A conversation piece for music
Music Director and Conductor: Valery Kritskov
Stage Director: Alla Chepinoga
Set and Costume Designer: Victor Gerasimenko
Computer graphics and animation by: Sergey Savko, Roman Kuligin, Daniil Gerasimenko
Lighting Designer: Aivar Salikhov
Choirmaster: Yulia Senyukova
Running time: 1 hour 50 minutes with no intermission
Premiered on 3 October 2012
Recommended for 12+
Taken off in 2015
How to solve a love triangle? Commission an opera!… who knew?

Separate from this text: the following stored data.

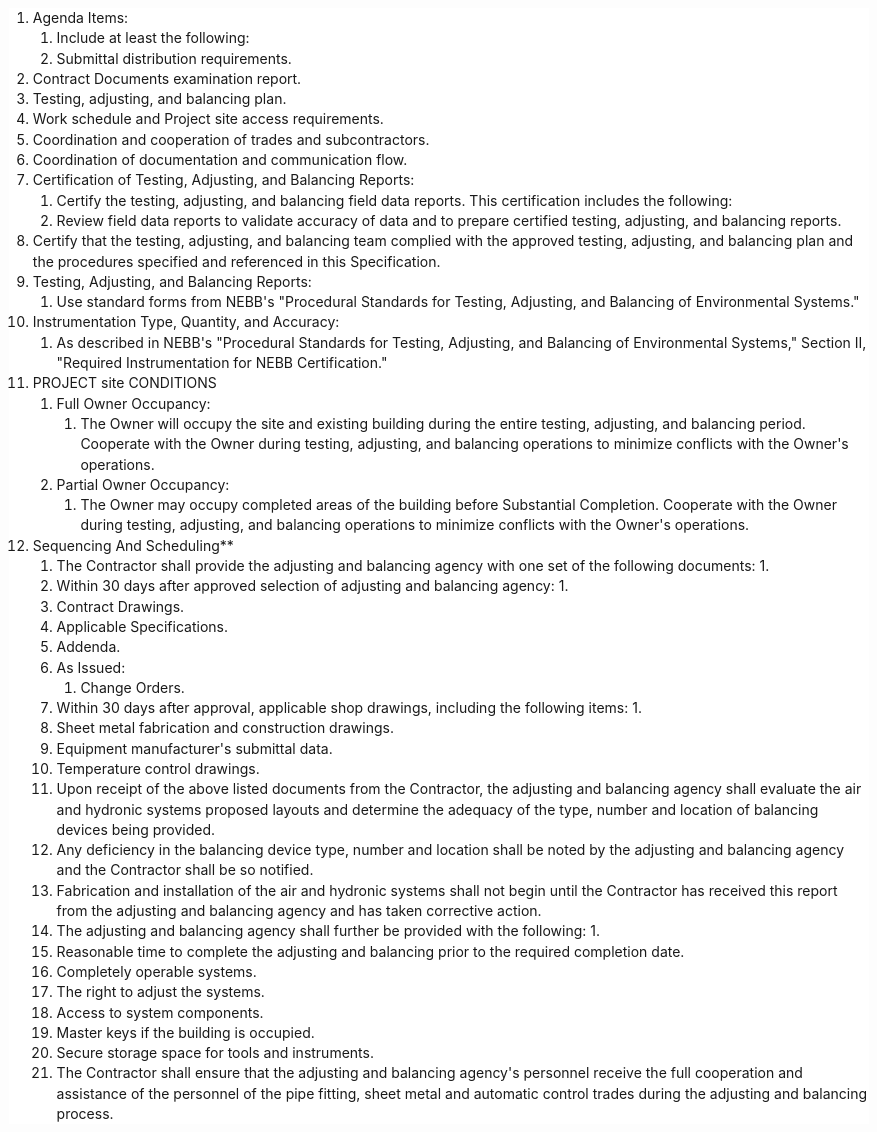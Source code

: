    1. Agenda Items:
      1. Include at least the following:
      1. Submittal distribution requirements.
   1. Contract Documents examination report.
   1. Testing, adjusting, and balancing plan.
   1. Work schedule and Project site access requirements.
   1. Coordination and cooperation of trades and subcontractors.
   1. Coordination of documentation and communication flow.
   1. Certification of Testing, Adjusting, and Balancing Reports:
      1. Certify the testing, adjusting, and balancing field data reports. This certification includes the following:
      1. Review field data reports to validate accuracy of data and to prepare certified testing, adjusting, and balancing reports.
   1. Certify that the testing, adjusting, and balancing team complied with the approved testing, adjusting, and balancing plan and the procedures specified and referenced in this Specification.
   1. Testing, Adjusting, and Balancing Reports:
      1. Use standard forms from NEBB's "Procedural Standards for Testing, Adjusting, and Balancing of Environmental Systems."
   1. Instrumentation Type, Quantity, and Accuracy:
      1. As described in NEBB's "Procedural Standards for Testing, Adjusting, and Balancing of Environmental Systems," Section II, "Required Instrumentation for NEBB Certification."
1. PROJECT site CONDITIONS
   1. Full Owner Occupancy:
      1. The Owner will occupy the site and existing building during the entire testing, adjusting, and balancing period. Cooperate with the Owner during testing, adjusting, and balancing operations to minimize conflicts with the Owner's operations.
   1. Partial Owner Occupancy:
      1. The Owner may occupy completed areas of the building before Substantial Completion. Cooperate with the Owner during testing, adjusting, and balancing operations to minimize conflicts with the Owner's operations.
1. Sequencing And Scheduling** 
   1. The Contractor shall provide the adjusting and balancing agency with one set of the following documents:
      1. 
   1. Within 30 days after approved selection of adjusting and balancing agency:
      1. 
   1. Contract Drawings.
   1. Applicable Specifications.
   1. Addenda.
   1. As Issued:
      1. Change Orders. 
   1. Within 30 days after approval, applicable shop drawings, including the following items:
      1. 
   1. Sheet metal fabrication and construction drawings.
   1. Equipment manufacturer's submittal data.
   1. Temperature control drawings.
   1. Upon receipt of the above listed documents from the Contractor, the adjusting and balancing agency shall evaluate the air and hydronic systems proposed layouts and determine the adequacy of the type, number and location of balancing devices being provided. 
   1. Any deficiency in the balancing device type, number and location shall be noted by the adjusting and balancing agency and the Contractor shall be so notified. 
   1. Fabrication and installation of the air and hydronic systems shall not begin until the Contractor has received this report from the adjusting and balancing agency and has taken corrective action. 
   1. The adjusting and balancing agency shall further be provided with the following:
      1. 
   1. Reasonable time to complete the adjusting and balancing prior to the required completion date. 
   1. Completely operable systems. 
   1. The right to adjust the systems. 
   1. Access to system components. 
   1. Master keys if the building is occupied. 
   1. Secure storage space for tools and instruments. 
   1. The Contractor shall ensure that the adjusting and balancing agency's personnel receive the full cooperation and assistance of the personnel of the pipe fitting, sheet metal and automatic control trades during the adjusting and balancing process.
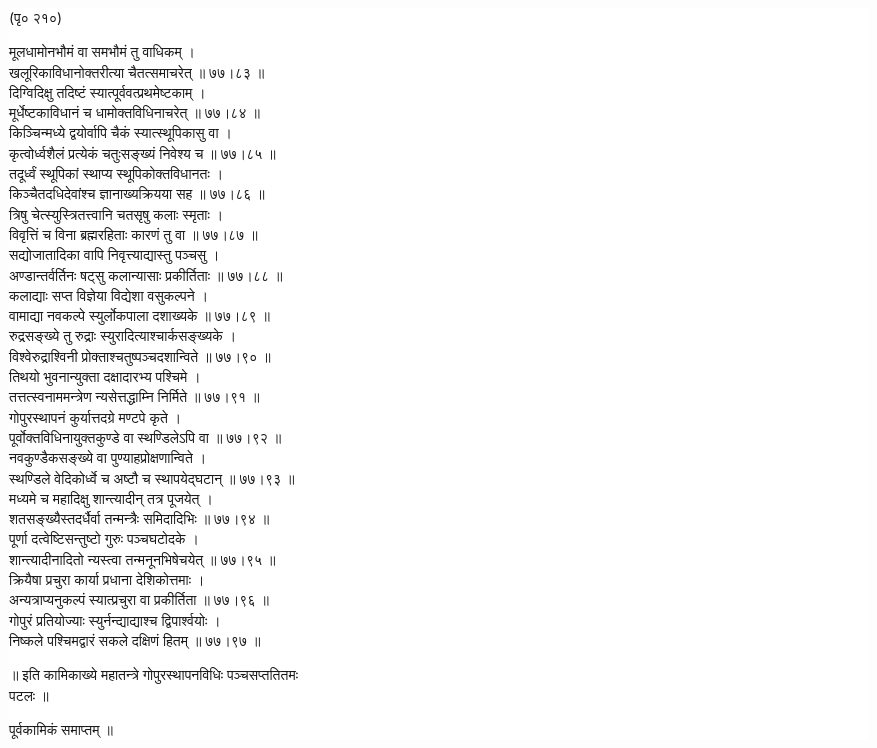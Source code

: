 (पृ० २१०)   
    
मूलधामोनभौमं वा समभौमं तु वाधिकम् ।  
खलूरिकाविधानोक्तरीत्या चैतत्समाचरेत् ॥ ७७।८३ ॥  
दिग्विदिक्षु तदिष्टं स्यात्पूर्ववत्प्रथमेष्टकाम् ।  
मूर्धेष्टकाविधानं च धामोक्तविधिनाचरेत् ॥ ७७।८४ ॥  
किञ्चिन्मध्ये द्वयोर्वापि चैकं स्यात्स्थूपिकासु वा ।  
कृत्वोर्ध्वशैलं प्रत्येकं चतुःसङ्ख्यं निवेश्य च ॥ ७७।८५ ॥  
तदूर्ध्वं स्थूपिकां स्थाप्य स्थूपिकोक्तविधानतः ।  
किञ्चैतदधिदेवांश्च ज्ञानाख्यक्रियया सह ॥ ७७।८६ ॥  
त्रिषु चेत्स्युस्त्रितत्त्वानि चतसृषु कलाः स्मृताः ।  
विवृत्तिं च विना ब्रह्मरहिताः कारणं तु वा ॥ ७७।८७ ॥  
सद्योजातादिका वापि निवृत्त्याद्यास्तु पञ्चसु ।  
अण्डान्तर्वर्तिनः षट्सु कलान्यासाः प्रकीर्तिताः ॥ ७७।८८ ॥  
कलाद्याः सप्त विज्ञेया विद्येशा वसुकल्पने ।  
वामाद्या नवकल्पे स्युर्लोकपाला दशाख्यके ॥ ७७।८९ ॥  
रुद्रसङ्ख्ये तु रुद्राः स्युरादित्याश्चार्कसङ्ख्यके ।  
विश्वेरुद्राश्विनी प्रोक्ताश्चतुष्पञ्चदशान्विते ॥ ७७।९० ॥  
तिथयो भुवनान्युक्ता दक्षादारभ्य पश्चिमे ।  
तत्तत्स्वनाममन्त्रेण न्यसेत्तद्धाम्नि निर्मिते ॥ ७७।९१ ॥  
गोपुरस्थापनं कुर्यात्तदग्रे मण्टपे कृते ।  
पूर्वोक्तविधिनायुक्तकुण्डे वा स्थण्डिलेऽपि वा ॥ ७७।९२ ॥  
नवकुण्डैकसङ्ख्ये वा पुण्याहप्रोक्षणान्विते ।  
स्थण्डिले वेदिकोर्ध्वे च अष्टौ च स्थापयेद्घटान् ॥ ७७।९३ ॥  
मध्यमे च महादिक्षु शान्त्यादीन् तत्र पूजयेत् ।  
शतसङ्ख्यैस्तदर्धैर्वा तन्मन्त्रैः समिदादिभिः ॥ ७७।९४ ॥  
पूर्णा दत्वेष्टिसन्तुष्टो गुरुः पञ्चघटोदके ।  
शान्त्यादीनादितो न्यस्त्वा तन्मनूनभिषेचयेत् ॥ ७७।९५ ॥  
क्रियैषा प्रचुरा कार्या प्रधाना देशिकोत्तमाः ।  
अन्यत्राप्यनुकल्पं स्यात्प्रचुरा वा प्रकीर्तिता ॥ ७७।९६ ॥  
गोपुरं प्रतियोज्याः स्युर्नन्द्याद्याश्च द्विपार्श्वयोः ।  
निष्कले पश्चिमद्वारं सकले दक्षिणं हितम् ॥ ७७।९७ ॥  
    
    
॥ इति कामिकाख्ये महातन्त्रे गोपुरस्थापनविधिः पञ्चसप्ततितमः   
पटलः ॥  
    
पूर्वकामिकं समाप्तम् ॥  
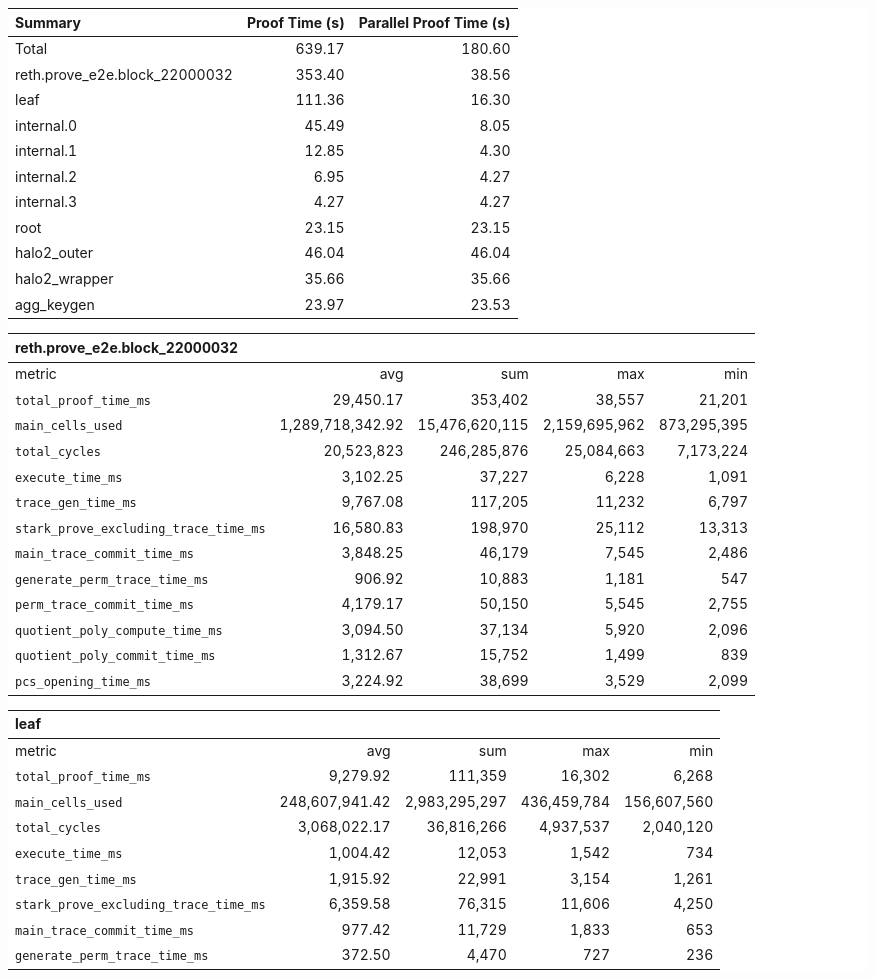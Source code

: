 | Summary | Proof Time (s) | Parallel Proof Time (s) |
|:---|---:|---:|
| Total |  639.17 |  180.60 |
| reth.prove_e2e.block_22000032 |  353.40 |  38.56 |
| leaf |  111.36 |  16.30 |
| internal.0 |  45.49 |  8.05 |
| internal.1 |  12.85 |  4.30 |
| internal.2 |  6.95 |  4.27 |
| internal.3 |  4.27 |  4.27 |
| root |  23.15 |  23.15 |
| halo2_outer |  46.04 |  46.04 |
| halo2_wrapper |  35.66 |  35.66 |
| agg_keygen |  23.97 |  23.53 |


| reth.prove_e2e.block_22000032 |||||
|:---|---:|---:|---:|---:|
|metric|avg|sum|max|min|
| `total_proof_time_ms ` |  29,450.17 |  353,402 |  38,557 |  21,201 |
| `main_cells_used     ` |  1,289,718,342.92 |  15,476,620,115 |  2,159,695,962 |  873,295,395 |
| `total_cycles        ` |  20,523,823 |  246,285,876 |  25,084,663 |  7,173,224 |
| `execute_time_ms     ` |  3,102.25 |  37,227 |  6,228 |  1,091 |
| `trace_gen_time_ms   ` |  9,767.08 |  117,205 |  11,232 |  6,797 |
| `stark_prove_excluding_trace_time_ms` |  16,580.83 |  198,970 |  25,112 |  13,313 |
| `main_trace_commit_time_ms` |  3,848.25 |  46,179 |  7,545 |  2,486 |
| `generate_perm_trace_time_ms` |  906.92 |  10,883 |  1,181 |  547 |
| `perm_trace_commit_time_ms` |  4,179.17 |  50,150 |  5,545 |  2,755 |
| `quotient_poly_compute_time_ms` |  3,094.50 |  37,134 |  5,920 |  2,096 |
| `quotient_poly_commit_time_ms` |  1,312.67 |  15,752 |  1,499 |  839 |
| `pcs_opening_time_ms ` |  3,224.92 |  38,699 |  3,529 |  2,099 |

| leaf |||||
|:---|---:|---:|---:|---:|
|metric|avg|sum|max|min|
| `total_proof_time_ms ` |  9,279.92 |  111,359 |  16,302 |  6,268 |
| `main_cells_used     ` |  248,607,941.42 |  2,983,295,297 |  436,459,784 |  156,607,560 |
| `total_cycles        ` |  3,068,022.17 |  36,816,266 |  4,937,537 |  2,040,120 |
| `execute_time_ms     ` |  1,004.42 |  12,053 |  1,542 |  734 |
| `trace_gen_time_ms   ` |  1,915.92 |  22,991 |  3,154 |  1,261 |
| `stark_prove_excluding_trace_time_ms` |  6,359.58 |  76,315 |  11,606 |  4,250 |
| `main_trace_commit_time_ms` |  977.42 |  11,729 |  1,833 |  653 |
| `generate_perm_trace_time_ms` |  372.50 |  4,470 |  727 |  236 |
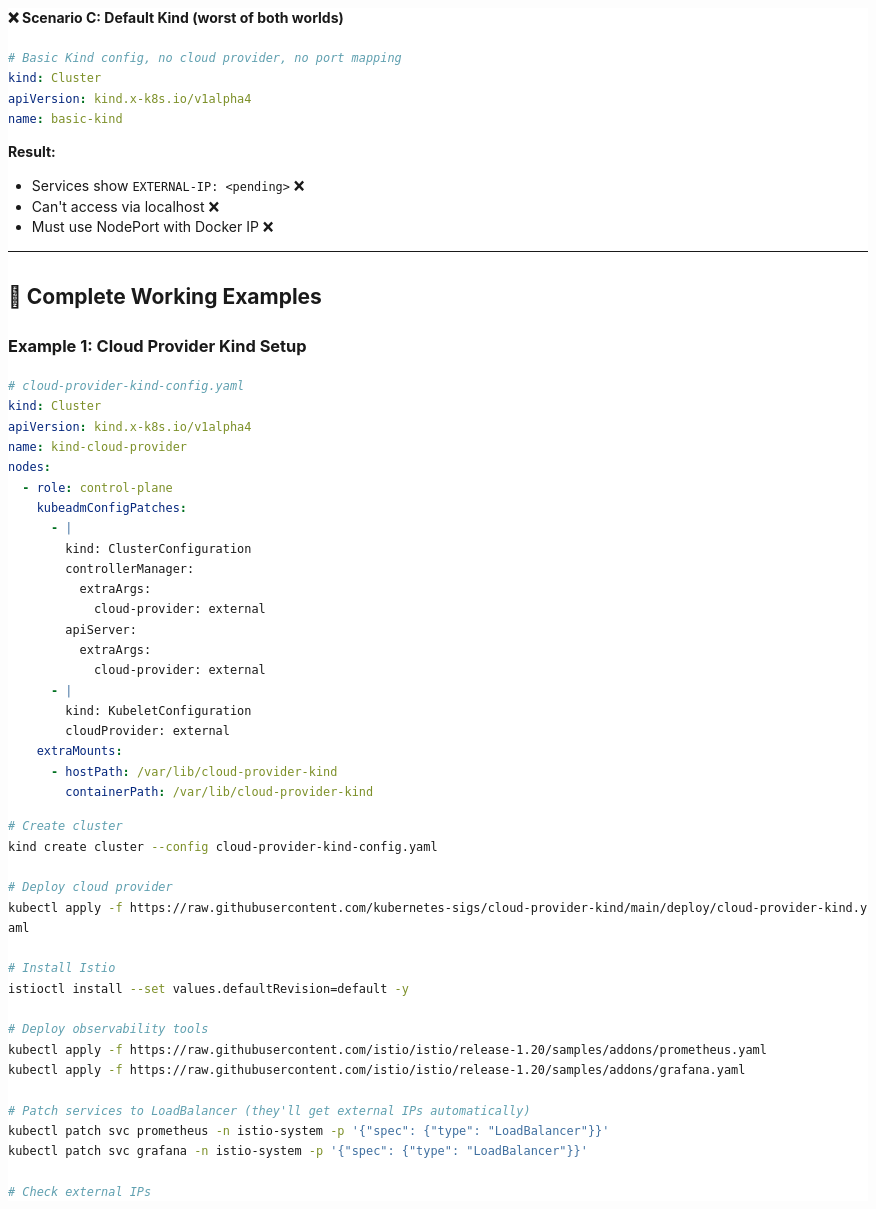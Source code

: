 #### ❌ Scenario C: Default Kind (worst of both worlds)
```yaml
# Basic Kind config, no cloud provider, no port mapping
kind: Cluster
apiVersion: kind.x-k8s.io/v1alpha4
name: basic-kind
```

**Result:**
- Services show `EXTERNAL-IP: <pending>` ❌
- Can't access via localhost ❌
- Must use NodePort with Docker IP ❌

---

## 🧪 Complete Working Examples

### Example 1: Cloud Provider Kind Setup
```yaml
# cloud-provider-kind-config.yaml
kind: Cluster
apiVersion: kind.x-k8s.io/v1alpha4
name: kind-cloud-provider
nodes:
  - role: control-plane
    kubeadmConfigPatches:
      - |
        kind: ClusterConfiguration
        controllerManager:
          extraArgs:
            cloud-provider: external
        apiServer:
          extraArgs:
            cloud-provider: external
      - |
        kind: KubeletConfiguration
        cloudProvider: external
    extraMounts:
      - hostPath: /var/lib/cloud-provider-kind
        containerPath: /var/lib/cloud-provider-kind
```

```bash
# Create cluster
kind create cluster --config cloud-provider-kind-config.yaml

# Deploy cloud provider
kubectl apply -f https://raw.githubusercontent.com/kubernetes-sigs/cloud-provider-kind/main/deploy/cloud-provider-kind.yaml

# Install Istio
istioctl install --set values.defaultRevision=default -y

# Deploy observability tools
kubectl apply -f https://raw.githubusercontent.com/istio/istio/release-1.20/samples/addons/prometheus.yaml
kubectl apply -f https://raw.githubusercontent.com/istio/istio/release-1.20/samples/addons/grafana.yaml

# Patch services to LoadBalancer (they'll get external IPs automatically)
kubectl patch svc prometheus -n istio-system -p '{"spec": {"type": "LoadBalancer"}}'
kubectl patch svc grafana -n istio-system -p '{"spec": {"type": "LoadBalancer"}}'

# Check external IPs
```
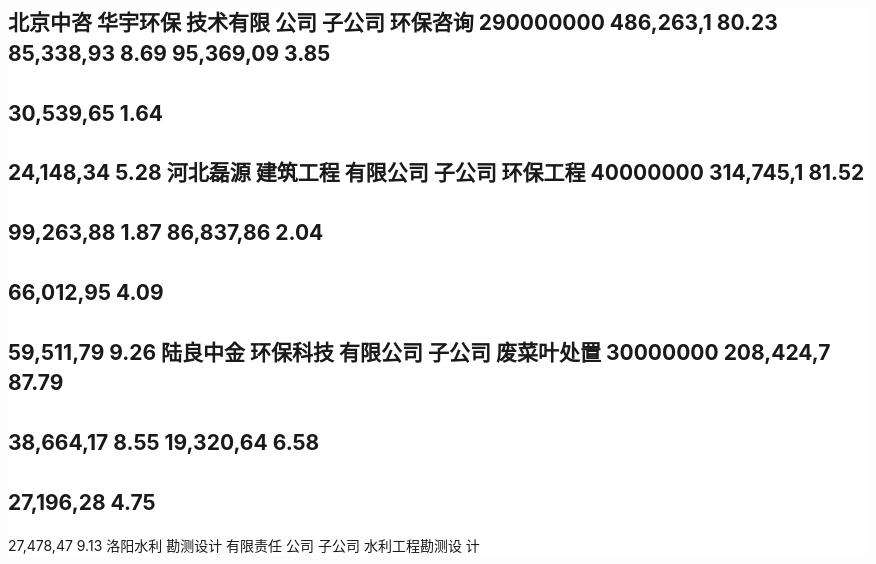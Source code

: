 北京中咨
华宇环保
技术有限
公司
子公司
环保咨询
290000000
486,263,1
80.23
85,338,93
8.69
95,369,09
3.85
-
30,539,65
1.64
-
24,148,34
5.28
河北磊源
建筑工程
有限公司
子公司
环保工程
40000000
314,745,1
81.52
-
99,263,88
1.87
86,837,86
2.04
-
66,012,95
4.09
-
59,511,79
9.26
陆良中金
环保科技
有限公司
子公司
废菜叶处置
30000000
208,424,7
87.79
-
38,664,17
8.55
19,320,64
6.58
-
27,196,28
4.75
-
27,478,47
9.13
洛阳水利
勘测设计
有限责任
公司
子公司
水利工程勘测设
计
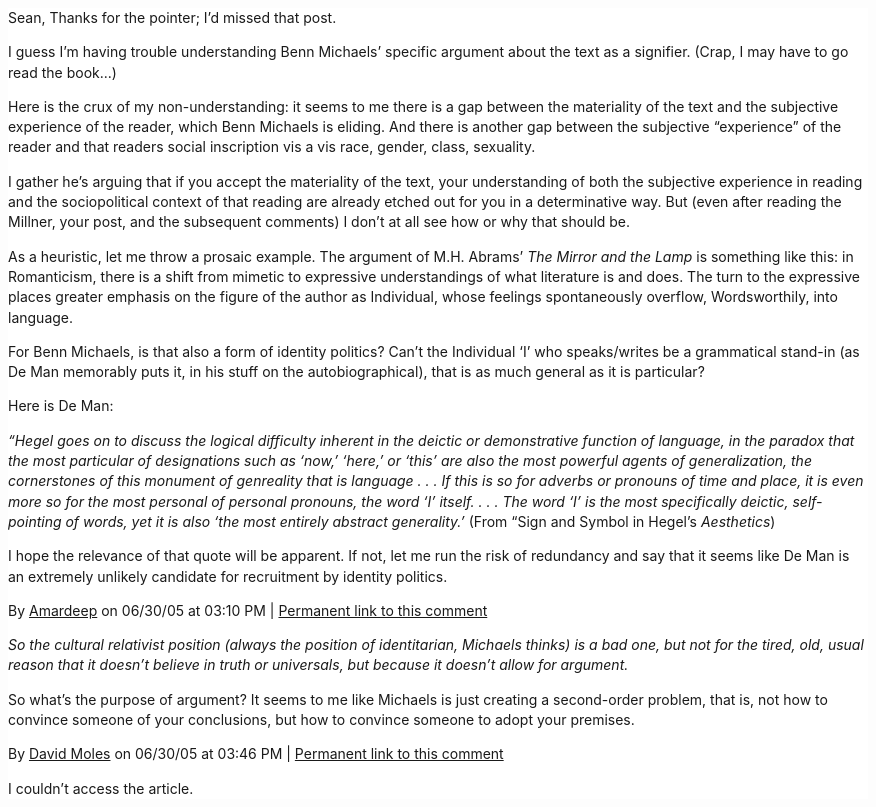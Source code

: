 Sean, Thanks for the pointer; I’d missed that post. 

I guess I’m having trouble understanding Benn Michaels’ specific argument about the text as a signifier. (Crap, I may have to go read the book...) 

Here is the crux of my non-understanding: it seems to me there is a gap between the materiality of the text and the subjective experience of the reader, which Benn Michaels is eliding. And there is another gap between the subjective “experience” of the reader and that readers social inscription vis a vis race, gender, class, sexuality. 

I gather he’s arguing that if you accept the materiality of the text, your understanding of both the subjective experience in reading and the sociopolitical context of that reading are already etched out for you in a determinative way. But (even after reading the Millner, your post, and the subsequent comments) I don’t at all see how or why that should be. 

As a heuristic, let me throw a prosaic example. The argument of M.H. Abrams’ _The Mirror and the Lamp_ is something like this: in Romanticism, there is a shift from mimetic to expressive understandings of what literature is and does. The turn to the expressive places greater emphasis on the figure of the author as Individual, whose feelings spontaneously overflow, Wordsworthily, into language. 

For Benn Michaels, is that also a form of identity politics? Can’t the Individual ‘I’ who speaks/writes be a grammatical stand-in (as De Man memorably puts it, in his stuff on the autobiographical), that is as much general as it is particular? 

Here is De Man:

_“Hegel goes on to discuss the logical difficulty inherent in the deictic or demonstrative function of language, in the paradox that the most particular of designations such as ‘now,’ ‘here,’ or ‘this’ are also the most powerful agents of generalization, the cornerstones of this monument of genreality that is language . . . If this is so for adverbs or pronouns of time and place, it is even more so for the most personal of personal pronouns, the word ‘I’ itself. . . . The word ‘I’ is the most specifically deictic, self-pointing of words, yet it is also ‘the most entirely abstract generality.’_ (From “Sign and Symbol in Hegel’s _Aesthetics_)

I hope the relevance of that quote will be apparent. If not, let me run the risk of redundancy and say that it seems like De Man is an extremely unlikely candidate for recruitment by identity politics.

By [Amardeep](http://www.lehigh.edu/~amsp/blog.html) on 06/30/05 at 03:10 PM | [Permanent link to this comment](http://www.thevalve.org/go/valve/article/folk_cohesion_the_anti_intellectualism_of_identitarian_politics_and_theoret/#2082)
[]()

_So the cultural relativist position (always the position of identitarian, Michaels thinks) is a bad one, but not for the tired, old, usual reason that it doesn’t believe in truth or universals, but because it doesn’t allow for argument._

So what’s the purpose of argument? It seems to me like Michaels is just creating a second-order problem, that is, not how to convince someone of your conclusions, but how to convince someone to adopt your premises.

By [David Moles](http://www.chrononaut.org/~dm/) on 06/30/05 at 03:46 PM | [Permanent link to this comment](http://www.thevalve.org/go/valve/article/folk_cohesion_the_anti_intellectualism_of_identitarian_politics_and_theoret/#2083)
[]()

I couldn’t access the article.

That’s exactly what the Countess Madeleine, the heroine of Strauss’ Capriccio, did. She and her brother host a group of artists, who rehearse the entertainment for Madeleine’s birthday. The Countess is an ardent art lover and among her guests are the poet Olivier, the composer Flamand, the theatre director La Roche, who acts as the stage director of the future performance, and the famous actress Clairon. They are eating, drinking and arguing passionately about theatre and opera. The poet Olivier and the composer Flamand are rivals for Madeleine’s love. The situation is aggravated by the fact that they are also rivals in art, each considering his art the greatest. To resolve the argument the Countess commissions them to write an opera, in which they are to describe themselves and the situation, and she will decide the following morning how the opera will end. But what is going to be her decision? Which of them will Madeleine choose?
Capriccio (1941) is the last completed opera by Richard Strauss to the libretto by the conductor Clemens Krauss written jointly with the composer after Stefan Zweig’s scenario. Infused with humour and wit, the opera is a chef-d'oeuvre of the master who traveled a long way to achieve his own understanding of the opera art (Strauss was 77 when he finished Capriccio). The love triangle gave cause for an original dramatized conversation about the role of words and sounds in musical theatre and the purpose of the poet and of the composer in it.
Strauss’ opera works are not well known in Russia. Capriccio, for one, has never been performed in Russia and its production at the Novaya Opera can be rightfully called its Russian premiere. The project of the production suggested by the young stage director Alla Chepinoga has won an Open Stage grant. The Open Stage is a company founded by the Department of Culture of the Moscow City; its mission is to develop theatre and support young artists. The music director of the production is Valery Kritskov. Their creative alliance with Alla Chepinoga has already resulted in the production of the opera triptych Voice of a Woman, successfully performed in the Novaya Opera. Victor Gerasimenko, the art director of the theatre, has created the design for Capriccio.
The premiere of Capriccio will be one of the events during the Year of Germany in Russia.
The motto of the Year of Germany in Russia 2012/13 will be “Russia and Germany: we build the future together”. From June 2012 till June 2013, Germany will be represented throughout Russia by a wide range of projects embracing politics, economy, culture, education and science. The Year of Germany is aimed to strengthen the Russia-Germany entente cordiale, suggest solutions for global issues and open new avenues for a joint future of Russia and Germany. The Year of Germany 2012/13 is organized by the Goethe-Institut, the Ministry for Foreign affairs of Germany, East Committee for German Economy with the support of the Russian-German Chamber of Commerce.
Alla Chepinoga, stage director:
Capriccio is a unique work by its nature as the author defined it as a conversation piece for music. Our production too will be unique, combining intellectual music and glam design, a simple story and its sophisticated interpretation… We will try to address the eternal question “which came first the chicken or the egg”, drama or music, in different theatrical idioms. In store for the audience are metaphoric sets, video installations, mask characters, elements of the theatre of the absurd and many surprises.
Theatre reflects our life like a mirror and that is why we use a lot of mirrors in our sets. But what happens behind the looking-glass, in the depth of a loving woman’s heart full of art? The answer to this question one should guess in the finale.
Victor Gerasimenko, designer:
The flowing lines of Capriccio’s sets are inspired by the music characterized by a smooth, edgeless theme. It has no acute conflicts, only a flowing conversation. From this comes the plasticity of the interior, in the middle of which there are stairs and incomplete lines like in art nouveau. However there are no traits of art nouveau in the banisters or decoration. I do not use a stylized design but a mixture of styles. I suppose the sets resemble a present-day pavilion with many mirrors. Why mirrors? Because this opera is about the non-reality and delusiveness of everything: feelings, love, characters – they all are but reflections.
We use a screen in the sets. It is part of a present-day interior with a fish tank full of swimming fish, which rich people can afford. Something is going to happen in the tank. What exactly? It is a secret yet. This is a projection which will be interacting with reality.
This opera is meant for a refined audience, but I think that productions like this should be in the repertoire. It is works like Capriccio that develop taste.